▶ [Material supplied]
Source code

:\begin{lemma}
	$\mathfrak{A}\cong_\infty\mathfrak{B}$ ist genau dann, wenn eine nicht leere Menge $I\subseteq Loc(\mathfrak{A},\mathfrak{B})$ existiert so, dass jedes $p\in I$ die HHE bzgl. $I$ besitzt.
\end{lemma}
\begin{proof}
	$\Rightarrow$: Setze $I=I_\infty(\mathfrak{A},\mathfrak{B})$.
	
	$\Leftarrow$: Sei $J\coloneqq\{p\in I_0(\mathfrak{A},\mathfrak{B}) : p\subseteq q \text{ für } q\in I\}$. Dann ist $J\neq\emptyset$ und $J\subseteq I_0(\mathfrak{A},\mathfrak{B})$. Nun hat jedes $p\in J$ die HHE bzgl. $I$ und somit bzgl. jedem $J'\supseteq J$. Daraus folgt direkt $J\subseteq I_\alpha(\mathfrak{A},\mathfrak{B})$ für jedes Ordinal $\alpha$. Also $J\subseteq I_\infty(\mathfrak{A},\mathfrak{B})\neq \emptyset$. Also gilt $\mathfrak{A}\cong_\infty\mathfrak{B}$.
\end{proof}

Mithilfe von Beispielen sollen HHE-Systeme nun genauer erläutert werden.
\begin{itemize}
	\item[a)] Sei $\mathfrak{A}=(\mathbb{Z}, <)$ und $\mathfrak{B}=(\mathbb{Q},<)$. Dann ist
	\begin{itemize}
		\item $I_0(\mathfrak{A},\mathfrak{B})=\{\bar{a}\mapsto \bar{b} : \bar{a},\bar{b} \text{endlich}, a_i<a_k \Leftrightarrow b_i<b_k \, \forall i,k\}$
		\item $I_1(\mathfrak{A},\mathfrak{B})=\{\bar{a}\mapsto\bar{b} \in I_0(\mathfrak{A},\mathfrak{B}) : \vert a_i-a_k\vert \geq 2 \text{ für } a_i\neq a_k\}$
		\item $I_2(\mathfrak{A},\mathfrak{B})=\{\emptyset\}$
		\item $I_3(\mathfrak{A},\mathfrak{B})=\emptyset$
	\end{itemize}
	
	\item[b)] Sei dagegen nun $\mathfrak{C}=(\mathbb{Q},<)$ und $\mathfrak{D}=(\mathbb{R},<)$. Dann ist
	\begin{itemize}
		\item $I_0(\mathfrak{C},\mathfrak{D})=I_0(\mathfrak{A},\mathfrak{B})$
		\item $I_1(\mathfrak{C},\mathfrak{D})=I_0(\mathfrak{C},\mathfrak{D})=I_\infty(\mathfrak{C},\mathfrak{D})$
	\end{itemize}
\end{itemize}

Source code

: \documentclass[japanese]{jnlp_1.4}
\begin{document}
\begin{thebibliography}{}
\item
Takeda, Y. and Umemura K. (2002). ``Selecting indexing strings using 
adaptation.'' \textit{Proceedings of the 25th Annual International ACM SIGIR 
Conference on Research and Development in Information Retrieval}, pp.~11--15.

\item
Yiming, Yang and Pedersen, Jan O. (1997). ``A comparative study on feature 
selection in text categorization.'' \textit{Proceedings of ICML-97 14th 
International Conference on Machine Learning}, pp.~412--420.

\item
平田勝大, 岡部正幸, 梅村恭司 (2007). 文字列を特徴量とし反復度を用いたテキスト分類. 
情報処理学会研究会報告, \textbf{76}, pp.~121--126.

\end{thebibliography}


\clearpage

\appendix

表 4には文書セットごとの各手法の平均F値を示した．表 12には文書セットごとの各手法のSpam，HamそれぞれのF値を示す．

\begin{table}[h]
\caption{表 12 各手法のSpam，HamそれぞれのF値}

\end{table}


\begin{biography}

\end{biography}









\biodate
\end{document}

▶ [Directions for this task]
Repeat, without change, each line of the data above from the one that contains "Yiming, Yang and" through the final line, counting both.

▶ [Solution for this problem]
Yiming, Yang and Pedersen, Jan O. (1997). ``A comparative study on feature 
selection in text categorization.'' \textit{Proceedings of ICML-97 14th 
International Conference on Machine Learning}, pp.~412--420.

\item
平田勝大, 岡部正幸, 梅村恭司 (2007). 文字列を特徴量とし反復度を用いたテキスト分類. 
情報処理学会研究会報告, \textbf{76}, pp.~121--126.

\end{thebibliography}


\clearpage

\appendix

表 4には文書セットごとの各手法の平均F値を示した．表 12には文書セットごとの各手法のSpam，HamそれぞれのF値を示す．

\begin{table}[h]
\caption{表 12 各手法のSpam，HamそれぞれのF値}

\end{table}


\begin{biography}

\end{biography}









\biodate
\end{document}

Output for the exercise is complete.